六 狐

 椿が茶屋を出て姿も見えなくなった頃。静かに茶を啜っていた朧が、湯呑みの中を見つめたまま口を開いた。

  

「それで、松さんはいつから俺達を見張ってるんだ?」


 それまで、一応山の様子を見ている素振りを見せていた松柏だったが、何の感情も乗っていない言葉がころりと落ちてきて、特に驚く様子もなく返した。
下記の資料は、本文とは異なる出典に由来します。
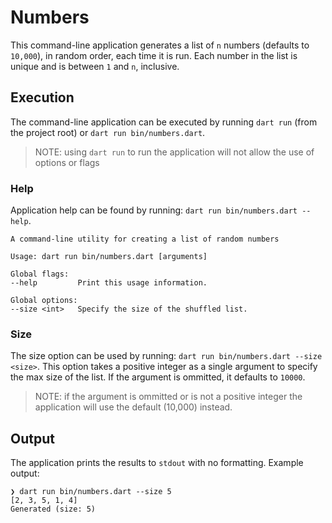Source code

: # Numbers

This command-line application generates a list of `n` numbers (defaults to `10,000`), in random order, each time it is run.  Each number in the list is unique and is between `1` and `n`, inclusive.

## Execution

The command-line application can be executed by running `dart run` (from the project root) or `dart run bin/numbers.dart`.

> NOTE: using `dart run` to run the application will not allow the use of options or flags

### Help

Application help can be found by running: `dart run bin/numbers.dart --help`.

```
A command-line utility for creating a list of random numbers

Usage: dart run bin/numbers.dart [arguments]

Global flags:
--help         Print this usage information.

Global options:
--size <int>   Specify the size of the shuffled list.
```

### Size

The size option can be used by running: `dart run bin/numbers.dart --size <size>`. This option takes a positive integer as a single argument to specify the max size of the list. If the argument is ommitted, it defaults to `10000`.

> NOTE: if the argument is ommitted or is not a positive integer the application will use the default (10,000) instead.

## Output

The application prints the results to `stdout` with no formatting. Example output:

```
❯ dart run bin/numbers.dart --size 5
[2, 3, 5, 1, 4]
Generated (size: 5)
```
が死んですぐの頃やな。元々、あの村には見張はおったしな。そいつの連絡受けて、お前らの動向を探らせとった」


 偶然出会った。そんな都合の良い言葉は使わずに、意外にも松柏はするりと話た。隠す気がないのか、単純に性格か。朧は内心完全に松柏の事を信じきった訳ではないものの、何処まで話すかを試そうと更に続ける。

 

「……何のために?」


 呆然と解を求めているようで、何も考えていないような瞳がポロリとこぼした言葉に松柏は喉を鳴らして笑う。


「お前、まさか本気でが人間だけの仕業と思っとるんか?」


 松柏の小馬鹿にしたようなケタケタとした笑い声。朧の眉間に皺が寄り、感情のままに勝手に身体が力む。朧の手中にある湯呑みは、今にも割れてしまいそうミシミシと軋む。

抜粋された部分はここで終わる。